Hi.
I raised the following issue, but the traefiker bot closed it thinking it is not a bug, but it definitely is a bug.
I'll repeat the details of the issue below:
I have been testing DR scenarios of a Kubernetes cluster, and while doing so was tearing it down completely and recreating it.
After doing that, the Traefik Kubernetes Service would get stuck in the pending state.
Describing the Traefik Kubernetes Service resource showed events like so:
Events:
Type Reason Age From Message
---- ------ ---- ---- -------
Warning CreatingLoadBalancerFailed 13m service-controller Error creating load balancer (will retry): failed to ensure load balancer for service traefik/traefik: Error adding tags after creating Load Balancer: "ValidationError: Only one resource can be tagged at a time\n\tstatus code: 400, request id: ac350d6d-1267-40e5-8e53-06f285a6cc85"
Warning CreatingLoadBalancerFailed 13m service-controller Error creating load balancer (will retry): failed to ensure load balancer for service traefik/traefik: error authorizing security group ingress: "InvalidParameterValue: The same permission must not appear multiple times\n\tstatus code: 400, request id: 5f6c1198-e83c-4120-8399-bff08b36bc37"
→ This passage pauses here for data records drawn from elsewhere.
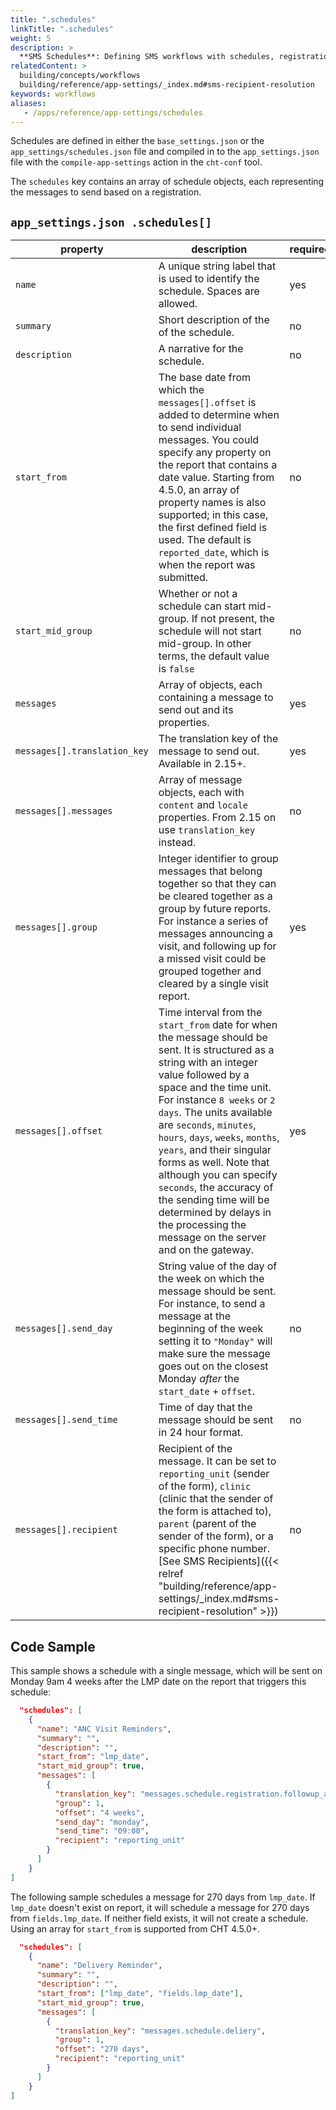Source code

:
 ```yaml
---
title: ".schedules"
linkTitle: ".schedules"
weight: 5
description: >
  **SMS Schedules**: Defining SMS workflows with schedules, registration, and patient reports.
relatedContent: >
  building/concepts/workflows
  building/reference/app-settings/_index.md#sms-recipient-resolution
keywords: workflows
aliases:
   - /apps/reference/app-settings/schedules
---
```


Schedules are defined in either the `base_settings.json` or the `app_settings/schedules.json` file and compiled in to the `app_settings.json` file with the `compile-app-settings` action in the `cht-conf` tool.

The `schedules` key contains an array of schedule objects, each representing the messages to send based on a registration.

## `app_settings.json .schedules[]`

|property|description|required|
|-------|---------|----------|
|`name`|A unique string label that is used to identify the schedule. Spaces are allowed.|yes|
|`summary`|Short description of the of the schedule.|no|
|`description`|A narrative for the schedule.|no|
|`start_from`|The base date from which the `messages[].offset` is added to determine when to send individual messages. You could specify any property on the report that contains a date value. Starting from 4.5.0, an array of property names is also supported; in this case, the first defined field is used. The default is `reported_date`, which is when the report was submitted.|no|
|`start_mid_group`|Whether or not a schedule can start mid-group. If not present, the schedule will not start mid-group. In other terms, the default value is `false`|no|
|`messages`|Array of objects, each containing a message to send out and its properties.|yes|
|`messages[].translation_key`|The translation key of the message to send out. Available in 2.15+.|yes|
|`messages[].messages`| Array of message objects, each with `content` and `locale` properties. From 2.15 on use `translation_key` instead.|no|
|`messages[].group`|Integer identifier to group messages that belong together so that they can be cleared together as a group by future reports. For instance a series of messages announcing a visit, and following up for a missed visit could be grouped together and cleared by a single visit report. |yes|
|`messages[].offset`| Time interval from the `start_from` date for when the message should be sent. It is structured as a string with an integer value followed by a space and the time unit. For instance `8 weeks` or `2 days`. The units available are `seconds`, `minutes`, `hours`, `days`, `weeks`, `months`, `years`, and their singular forms as well. Note that although you can specify `seconds`, the accuracy of the sending time will be determined by delays in the processing the message on the server and on the gateway.|yes|
|`messages[].send_day`| String value of the day of the week on which the message should be sent. For instance, to send a message at the beginning of the week setting it to `"Monday"` will make sure the message goes out on the closest Monday _after_ the `start_date` + `offset`. |no|
|`messages[].send_time`| Time of day that the message should be sent in 24 hour format.|no|
|`messages[].recipient`| Recipient of the message. It can be set to `reporting_unit` (sender of the form), `clinic` (clinic that the sender of the form is attached to), `parent` (parent of the sender of the form), or a specific phone number. [See SMS Recipients]({{< relref "building/reference/app-settings/_index.md#sms-recipient-resolution" >}})|no|

## Code Sample

This sample shows a schedule with a single message, which will be sent on Monday 9am 4 weeks after the LMP date on the report that triggers this schedule:

```json
  "schedules": [
    {
      "name": "ANC Visit Reminders",
      "summary": "",
      "description": "",
      "start_from": "lmp_date",
      "start_mid_group": true,
      "messages": [
        {
          "translation_key": "messages.schedule.registration.followup_anc_pnc",
          "group": 1,
          "offset": "4 weeks",
          "send_day": "monday",
          "send_time": "09:00",
          "recipient": "reporting_unit"
        }
      ]
    }
]
```

The following sample schedules a message for 270 days from `lmp_date`. If `lmp_date` doesn't exist on report, it will schedule a message for 270 days from `fields.lmp_date`. If neither field exists, it will not create a schedule. Using an array for `start_from` is supported from CHT 4.5.0+. 

```json
  "schedules": [
    {
      "name": "Delivery Reminder",
      "summary": "",
      "description": "",
      "start_from": ["lmp_date", "fields.lmp_date"],
      "start_mid_group": true,
      "messages": [
        {
          "translation_key": "messages.schedule.deliery",
          "group": 1,
          "offset": "270 days",
          "recipient": "reporting_unit"
        }
      ]
    }
]
```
Warning CreatingLoadBalancerFailed 13m service-controller Error creating load balancer (will retry): failed to ensure load balancer for service traefik/traefik: error authorizing security group ingress: "InvalidParameterValue: The same permission must not appear multiple times\n\tstatus code: 400, request id: 9a4b6308-7ac1-4731-bd88-b5ddf3a687db"
Warning CreatingLoadBalancerFailed 13m service-controller Error creating load balancer (will retry): failed to ensure load balancer for service traefik/traefik: error authorizing security group ingress: "InvalidParameterValue: The same permission must not appear multiple times\n\tstatus code: 400, request id: b672c5ed-8724-4e0c-be7e-ab90faebdc38"
Warning CreatingLoadBalancerFailed 12m service-controller Error creating load balancer (will retry): failed to ensure load balancer for service traefik/traefik: error authorizing security group ingress: "InvalidParameterValue: The same permission must not appear multiple times\n\tstatus code: 400, request id: 7a8b0541-63c4-4c5b-abde-27a953dee98d"
Warning CreatingLoadBalancerFailed 11m service-controller Error creating load balancer (will retry): failed to ensure load balancer for service traefik/traefik: error authorizing security group ingress: "InvalidParameterValue: The same permission must not appear multiple times\n\tstatus code: 400, request id: 74cf3b4f-3cce-4c77-8283-b3f007b62cc6"
Warning CreatingLoadBalancerFailed 8m30s service-controller Error creating load balancer (will retry): failed to ensure load balancer for service traefik/traefik: error authorizing security group ingress: "InvalidParameterValue: The same permission must not appear multiple times\n\tstatus code: 400, request id: a7ca4a3a-2daa-4511-92eb-46d0a2d8a74b"
Normal EnsuringLoadBalancer 3m30s (x8 over 13m) service-controller Ensuring load balancer
Warning CreatingLoadBalancerFailed 3m29s service-controller Error creating load balancer (will retry): failed to ensure load balancer for service traefik/traefik: error authorizing security group ingress: "InvalidParameterValue: The same permission must not appear multiple times\n\tstatus code: 400, request id: 8b359cc1-431e-49f5-99e8-740b0ec20263"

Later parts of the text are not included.